(Beginning of Dataset records)
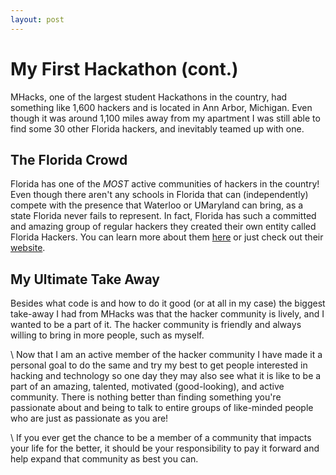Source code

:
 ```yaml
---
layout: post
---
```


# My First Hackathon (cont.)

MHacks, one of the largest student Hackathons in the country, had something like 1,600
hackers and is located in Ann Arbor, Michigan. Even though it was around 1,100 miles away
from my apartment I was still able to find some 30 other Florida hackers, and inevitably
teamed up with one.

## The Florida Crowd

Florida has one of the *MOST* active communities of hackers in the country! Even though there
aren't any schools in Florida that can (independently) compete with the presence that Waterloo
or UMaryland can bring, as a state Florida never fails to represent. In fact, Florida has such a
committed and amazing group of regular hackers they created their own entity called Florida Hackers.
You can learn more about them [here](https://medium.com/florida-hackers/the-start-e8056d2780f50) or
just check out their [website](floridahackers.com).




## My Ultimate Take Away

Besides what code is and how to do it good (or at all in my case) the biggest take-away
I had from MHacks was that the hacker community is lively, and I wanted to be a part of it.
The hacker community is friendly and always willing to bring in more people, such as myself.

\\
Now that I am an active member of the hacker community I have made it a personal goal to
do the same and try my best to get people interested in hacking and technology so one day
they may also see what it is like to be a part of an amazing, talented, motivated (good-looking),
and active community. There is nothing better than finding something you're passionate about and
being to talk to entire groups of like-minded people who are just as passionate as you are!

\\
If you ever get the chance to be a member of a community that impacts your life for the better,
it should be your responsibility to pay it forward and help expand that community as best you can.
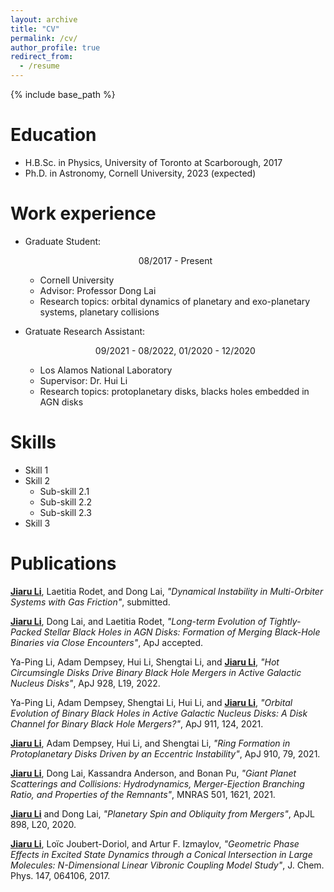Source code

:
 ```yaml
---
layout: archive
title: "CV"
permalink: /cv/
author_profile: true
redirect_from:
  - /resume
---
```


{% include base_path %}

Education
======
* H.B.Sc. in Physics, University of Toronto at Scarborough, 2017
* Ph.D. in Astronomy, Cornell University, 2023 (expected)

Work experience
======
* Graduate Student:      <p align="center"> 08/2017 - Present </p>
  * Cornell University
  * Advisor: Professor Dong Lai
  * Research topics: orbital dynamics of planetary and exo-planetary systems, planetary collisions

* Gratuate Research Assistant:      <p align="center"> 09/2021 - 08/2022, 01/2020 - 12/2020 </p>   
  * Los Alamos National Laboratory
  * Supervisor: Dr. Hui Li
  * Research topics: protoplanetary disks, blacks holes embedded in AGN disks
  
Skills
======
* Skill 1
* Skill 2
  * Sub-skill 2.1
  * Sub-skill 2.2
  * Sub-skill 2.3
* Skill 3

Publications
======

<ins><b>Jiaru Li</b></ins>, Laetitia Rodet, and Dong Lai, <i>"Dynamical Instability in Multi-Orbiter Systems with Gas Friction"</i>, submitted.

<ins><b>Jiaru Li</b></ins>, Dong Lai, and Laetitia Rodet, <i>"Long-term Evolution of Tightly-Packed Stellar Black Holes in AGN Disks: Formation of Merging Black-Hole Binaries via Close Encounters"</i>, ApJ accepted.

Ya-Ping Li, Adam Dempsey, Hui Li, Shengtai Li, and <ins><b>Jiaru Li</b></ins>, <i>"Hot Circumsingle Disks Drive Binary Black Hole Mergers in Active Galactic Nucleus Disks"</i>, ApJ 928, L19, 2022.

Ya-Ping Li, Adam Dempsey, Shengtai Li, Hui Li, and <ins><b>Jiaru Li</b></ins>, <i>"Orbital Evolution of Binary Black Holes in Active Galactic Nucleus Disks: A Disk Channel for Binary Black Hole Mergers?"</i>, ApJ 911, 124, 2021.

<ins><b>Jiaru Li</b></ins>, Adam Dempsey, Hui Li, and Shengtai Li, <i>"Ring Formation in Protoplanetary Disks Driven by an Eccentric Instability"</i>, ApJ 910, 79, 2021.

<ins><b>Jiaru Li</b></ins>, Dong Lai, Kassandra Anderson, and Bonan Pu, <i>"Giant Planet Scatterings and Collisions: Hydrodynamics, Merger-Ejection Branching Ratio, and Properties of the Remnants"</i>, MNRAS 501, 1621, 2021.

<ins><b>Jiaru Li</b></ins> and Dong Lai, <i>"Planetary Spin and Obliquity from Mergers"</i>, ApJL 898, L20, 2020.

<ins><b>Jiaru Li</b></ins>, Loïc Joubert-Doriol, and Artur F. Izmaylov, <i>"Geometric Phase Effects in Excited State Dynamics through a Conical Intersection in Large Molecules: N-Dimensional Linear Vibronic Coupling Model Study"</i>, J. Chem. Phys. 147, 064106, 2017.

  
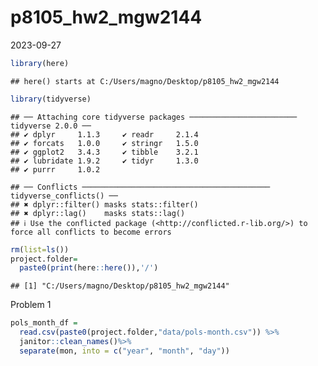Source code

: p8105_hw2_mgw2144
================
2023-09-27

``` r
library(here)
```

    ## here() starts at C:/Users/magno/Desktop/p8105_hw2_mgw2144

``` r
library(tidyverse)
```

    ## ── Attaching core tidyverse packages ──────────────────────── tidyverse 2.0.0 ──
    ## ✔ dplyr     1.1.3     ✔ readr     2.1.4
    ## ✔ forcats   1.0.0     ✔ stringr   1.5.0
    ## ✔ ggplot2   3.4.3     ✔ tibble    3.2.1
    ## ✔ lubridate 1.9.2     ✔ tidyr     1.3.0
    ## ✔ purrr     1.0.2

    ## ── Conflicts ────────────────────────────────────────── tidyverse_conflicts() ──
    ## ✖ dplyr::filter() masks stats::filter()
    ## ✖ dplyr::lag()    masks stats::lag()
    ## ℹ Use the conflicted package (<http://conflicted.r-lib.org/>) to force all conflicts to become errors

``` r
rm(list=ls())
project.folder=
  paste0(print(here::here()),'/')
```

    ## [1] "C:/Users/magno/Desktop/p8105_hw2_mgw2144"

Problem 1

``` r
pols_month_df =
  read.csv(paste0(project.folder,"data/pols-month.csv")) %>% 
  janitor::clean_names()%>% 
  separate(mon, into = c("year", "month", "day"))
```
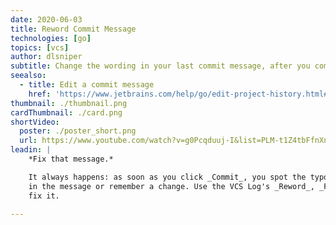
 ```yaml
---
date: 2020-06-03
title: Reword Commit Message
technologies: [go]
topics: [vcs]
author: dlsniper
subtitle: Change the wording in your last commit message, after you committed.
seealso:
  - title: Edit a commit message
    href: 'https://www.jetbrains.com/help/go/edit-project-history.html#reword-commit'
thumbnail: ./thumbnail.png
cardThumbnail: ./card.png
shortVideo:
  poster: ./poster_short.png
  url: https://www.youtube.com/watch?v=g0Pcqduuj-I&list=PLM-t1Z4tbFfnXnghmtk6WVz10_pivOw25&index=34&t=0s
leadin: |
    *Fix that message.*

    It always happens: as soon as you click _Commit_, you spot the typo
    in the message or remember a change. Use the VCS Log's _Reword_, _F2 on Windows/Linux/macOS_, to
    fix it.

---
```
(End of Dataset records)
▶ **Task description**
Where the line containing "## ℹ Use the" appears, begin writing out the lines word for word, and continue through the last line of the data, leaving out pictures.

▶ **Solution for this task**
    ## ℹ Use the conflicted package (<http://conflicted.r-lib.org/>) to force all conflicts to become errors

``` r
rm(list=ls())
project.folder=
  paste0(print(here::here()),'/')
```

    ## [1] "C:/Users/magno/Desktop/p8105_hw2_mgw2144"

Problem 1

``` r
pols_month_df =
  read.csv(paste0(project.folder,"data/pols-month.csv")) %>% 
  janitor::clean_names()%>% 
  separate(mon, into = c("year", "month", "day"))
```
 ```yaml
---
date: 2020-06-03
title: Reword Commit Message
technologies: [go]
topics: [vcs]
author: dlsniper
subtitle: Change the wording in your last commit message, after you committed.
seealso:
  - title: Edit a commit message
    href: 'https://www.jetbrains.com/help/go/edit-project-history.html#reword-commit'
thumbnail: ./thumbnail.png
cardThumbnail: ./card.png
shortVideo:
  poster: ./poster_short.png
  url: https://www.youtube.com/watch?v=g0Pcqduuj-I&list=PLM-t1Z4tbFfnXnghmtk6WVz10_pivOw25&index=34&t=0s
leadin: |
    *Fix that message.*

    It always happens: as soon as you click _Commit_, you spot the typo
    in the message or remember a change. Use the VCS Log's _Reword_, _F2 on Windows/Linux/macOS_, to
    fix it.

---
```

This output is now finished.